-- Opening Marker --

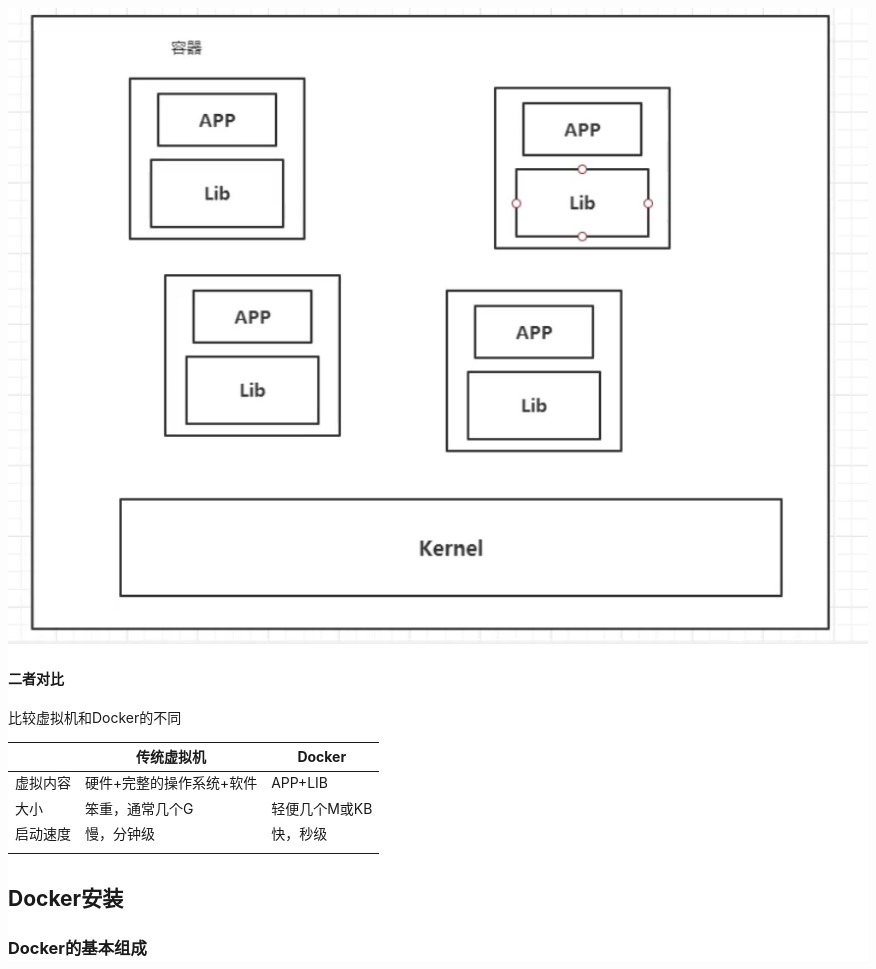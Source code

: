 ![image-20200606205739655](Docker.assets/image-20200606205739655.png)

#### 二者对比

比较虚拟机和Docker的不同

|          | 传统虚拟机               | Docker        |
| -------- | ------------------------ | ------------- |
| 虚拟内容 | 硬件+完整的操作系统+软件 | APP+LIB       |
| 大小     | 笨重，通常几个G          | 轻便几个M或KB |
| 启动速度 | 慢，分钟级               | 快，秒级      |
|          |                          |               |

## Docker安装

### Docker的基本组成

-- Closing Marker --

[Prompt] Output the full listing verbatim, but drop the images.

[Finished task]
Source code

: ![image-20200606205739655](Docker.assets/image-20200606205739655.png)

#### 二者对比

比较虚拟机和Docker的不同

|          | 传统虚拟机               | Docker        |
| -------- | ------------------------ | ------------- |
| 虚拟内容 | 硬件+完整的操作系统+软件 | APP+LIB       |
| 大小     | 笨重，通常几个G          | 轻便几个M或KB |
| 启动速度 | 慢，分钟级               | 快，秒级      |
|          |                          |               |

## Docker安装

### Docker的基本组成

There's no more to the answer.